**STUDY MATERIAL:**
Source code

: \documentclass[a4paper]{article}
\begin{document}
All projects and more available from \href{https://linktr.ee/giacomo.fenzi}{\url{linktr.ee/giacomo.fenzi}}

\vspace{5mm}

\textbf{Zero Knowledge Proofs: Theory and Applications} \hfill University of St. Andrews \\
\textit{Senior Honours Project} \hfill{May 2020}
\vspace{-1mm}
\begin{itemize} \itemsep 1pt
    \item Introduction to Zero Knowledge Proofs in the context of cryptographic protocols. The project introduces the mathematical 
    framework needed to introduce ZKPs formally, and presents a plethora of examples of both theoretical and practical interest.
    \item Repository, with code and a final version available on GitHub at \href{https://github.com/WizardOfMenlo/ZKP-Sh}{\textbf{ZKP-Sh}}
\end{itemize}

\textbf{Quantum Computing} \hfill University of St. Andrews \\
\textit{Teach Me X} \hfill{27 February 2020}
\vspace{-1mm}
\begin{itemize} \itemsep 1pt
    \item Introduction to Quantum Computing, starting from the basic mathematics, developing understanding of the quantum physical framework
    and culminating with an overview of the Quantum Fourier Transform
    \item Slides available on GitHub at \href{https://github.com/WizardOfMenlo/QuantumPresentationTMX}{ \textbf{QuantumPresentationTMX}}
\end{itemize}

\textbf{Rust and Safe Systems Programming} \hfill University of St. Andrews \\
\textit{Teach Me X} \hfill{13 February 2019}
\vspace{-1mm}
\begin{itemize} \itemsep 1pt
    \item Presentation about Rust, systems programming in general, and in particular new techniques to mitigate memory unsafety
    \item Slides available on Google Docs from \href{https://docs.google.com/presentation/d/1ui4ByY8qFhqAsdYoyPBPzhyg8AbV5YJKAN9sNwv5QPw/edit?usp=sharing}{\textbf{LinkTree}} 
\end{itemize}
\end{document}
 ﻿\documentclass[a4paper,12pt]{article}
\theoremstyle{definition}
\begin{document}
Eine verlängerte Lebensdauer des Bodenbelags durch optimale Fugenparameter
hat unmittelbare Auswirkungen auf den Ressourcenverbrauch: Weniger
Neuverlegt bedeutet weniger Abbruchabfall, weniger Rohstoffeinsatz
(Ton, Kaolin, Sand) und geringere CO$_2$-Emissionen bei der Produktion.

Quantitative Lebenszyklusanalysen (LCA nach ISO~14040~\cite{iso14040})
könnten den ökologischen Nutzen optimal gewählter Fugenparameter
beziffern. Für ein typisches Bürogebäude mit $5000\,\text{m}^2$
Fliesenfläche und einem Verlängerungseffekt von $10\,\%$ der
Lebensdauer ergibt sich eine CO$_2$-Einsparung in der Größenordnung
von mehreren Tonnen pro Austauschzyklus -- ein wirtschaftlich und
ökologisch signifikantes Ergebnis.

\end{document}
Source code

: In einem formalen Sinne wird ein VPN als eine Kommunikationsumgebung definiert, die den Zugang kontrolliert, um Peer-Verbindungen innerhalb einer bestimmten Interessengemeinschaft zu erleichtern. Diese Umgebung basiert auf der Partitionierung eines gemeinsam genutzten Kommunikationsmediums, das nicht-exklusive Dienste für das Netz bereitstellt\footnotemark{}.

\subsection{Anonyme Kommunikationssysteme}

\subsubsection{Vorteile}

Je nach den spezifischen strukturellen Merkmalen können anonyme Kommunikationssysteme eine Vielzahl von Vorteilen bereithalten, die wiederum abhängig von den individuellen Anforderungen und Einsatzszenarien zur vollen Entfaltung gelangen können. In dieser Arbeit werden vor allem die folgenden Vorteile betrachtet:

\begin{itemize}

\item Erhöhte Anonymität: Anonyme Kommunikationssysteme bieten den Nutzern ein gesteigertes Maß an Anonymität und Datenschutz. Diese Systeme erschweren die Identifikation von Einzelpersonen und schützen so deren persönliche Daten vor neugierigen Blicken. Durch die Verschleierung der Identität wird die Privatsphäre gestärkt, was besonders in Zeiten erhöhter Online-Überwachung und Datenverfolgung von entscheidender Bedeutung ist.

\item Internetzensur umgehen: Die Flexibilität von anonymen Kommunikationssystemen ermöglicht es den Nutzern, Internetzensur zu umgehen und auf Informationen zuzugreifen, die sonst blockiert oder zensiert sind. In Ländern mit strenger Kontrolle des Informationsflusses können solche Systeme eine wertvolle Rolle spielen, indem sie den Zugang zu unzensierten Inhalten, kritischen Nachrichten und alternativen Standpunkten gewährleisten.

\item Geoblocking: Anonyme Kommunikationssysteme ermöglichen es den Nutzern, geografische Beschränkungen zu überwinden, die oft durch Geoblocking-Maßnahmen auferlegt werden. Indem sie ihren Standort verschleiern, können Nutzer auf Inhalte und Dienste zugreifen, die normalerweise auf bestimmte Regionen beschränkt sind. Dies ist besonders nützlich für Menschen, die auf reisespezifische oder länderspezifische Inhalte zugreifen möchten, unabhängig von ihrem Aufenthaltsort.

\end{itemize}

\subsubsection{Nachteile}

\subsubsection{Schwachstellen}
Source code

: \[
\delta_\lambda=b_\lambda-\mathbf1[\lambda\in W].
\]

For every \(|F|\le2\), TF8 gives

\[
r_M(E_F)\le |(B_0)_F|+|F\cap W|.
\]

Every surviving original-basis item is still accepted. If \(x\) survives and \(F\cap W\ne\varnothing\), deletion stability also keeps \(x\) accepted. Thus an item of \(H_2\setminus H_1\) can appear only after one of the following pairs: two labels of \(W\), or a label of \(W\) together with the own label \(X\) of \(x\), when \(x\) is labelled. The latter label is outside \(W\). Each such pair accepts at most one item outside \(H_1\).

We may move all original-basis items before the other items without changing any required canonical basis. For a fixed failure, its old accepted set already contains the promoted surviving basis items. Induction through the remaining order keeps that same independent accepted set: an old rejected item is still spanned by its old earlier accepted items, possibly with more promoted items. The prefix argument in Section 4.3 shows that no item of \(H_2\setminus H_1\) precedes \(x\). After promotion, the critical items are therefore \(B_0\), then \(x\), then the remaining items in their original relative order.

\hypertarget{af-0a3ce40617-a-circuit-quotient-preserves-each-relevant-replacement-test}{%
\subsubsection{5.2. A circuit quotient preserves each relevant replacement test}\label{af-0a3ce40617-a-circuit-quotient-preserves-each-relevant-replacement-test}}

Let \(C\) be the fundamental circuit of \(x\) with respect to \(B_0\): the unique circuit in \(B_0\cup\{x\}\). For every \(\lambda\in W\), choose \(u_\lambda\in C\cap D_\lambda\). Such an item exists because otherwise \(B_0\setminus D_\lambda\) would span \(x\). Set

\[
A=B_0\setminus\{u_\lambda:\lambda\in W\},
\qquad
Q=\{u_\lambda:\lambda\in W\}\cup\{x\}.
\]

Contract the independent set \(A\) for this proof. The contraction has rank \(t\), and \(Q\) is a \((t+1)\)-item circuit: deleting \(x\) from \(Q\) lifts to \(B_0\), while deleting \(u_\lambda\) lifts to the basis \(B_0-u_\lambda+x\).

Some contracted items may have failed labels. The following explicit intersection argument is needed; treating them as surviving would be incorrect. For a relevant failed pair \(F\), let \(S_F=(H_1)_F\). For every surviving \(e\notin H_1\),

**WHAT TO PRODUCE:** Retype the records above exactly, from their first line through the line that contains "Neuverlegt bedeutet weniger", and stop there.

**EXERCISE RESPONSE:**
Source code

: \documentclass[a4paper]{article}
\begin{document}
All projects and more available from \href{https://linktr.ee/giacomo.fenzi}{\url{linktr.ee/giacomo.fenzi}}

\vspace{5mm}

\textbf{Zero Knowledge Proofs: Theory and Applications} \hfill University of St. Andrews \\
\textit{Senior Honours Project} \hfill{May 2020}
\vspace{-1mm}
\begin{itemize} \itemsep 1pt
    \item Introduction to Zero Knowledge Proofs in the context of cryptographic protocols. The project introduces the mathematical 
    framework needed to introduce ZKPs formally, and presents a plethora of examples of both theoretical and practical interest.
    \item Repository, with code and a final version available on GitHub at \href{https://github.com/WizardOfMenlo/ZKP-Sh}{\textbf{ZKP-Sh}}
\end{itemize}

\textbf{Quantum Computing} \hfill University of St. Andrews \\
\textit{Teach Me X} \hfill{27 February 2020}
\vspace{-1mm}
\begin{itemize} \itemsep 1pt
    \item Introduction to Quantum Computing, starting from the basic mathematics, developing understanding of the quantum physical framework
    and culminating with an overview of the Quantum Fourier Transform
    \item Slides available on GitHub at \href{https://github.com/WizardOfMenlo/QuantumPresentationTMX}{ \textbf{QuantumPresentationTMX}}
\end{itemize}

\textbf{Rust and Safe Systems Programming} \hfill University of St. Andrews \\
\textit{Teach Me X} \hfill{13 February 2019}
\vspace{-1mm}
\begin{itemize} \itemsep 1pt
    \item Presentation about Rust, systems programming in general, and in particular new techniques to mitigate memory unsafety
    \item Slides available on Google Docs from \href{https://docs.google.com/presentation/d/1ui4ByY8qFhqAsdYoyPBPzhyg8AbV5YJKAN9sNwv5QPw/edit?usp=sharing}{\textbf{LinkTree}} 
\end{itemize}
\end{document}
 ﻿\documentclass[a4paper,12pt]{article}
\theoremstyle{definition}
\begin{document}
Eine verlängerte Lebensdauer des Bodenbelags durch optimale Fugenparameter
hat unmittelbare Auswirkungen auf den Ressourcenverbrauch: Weniger
Neuverlegt bedeutet weniger Abbruchabfall, weniger Rohstoffeinsatz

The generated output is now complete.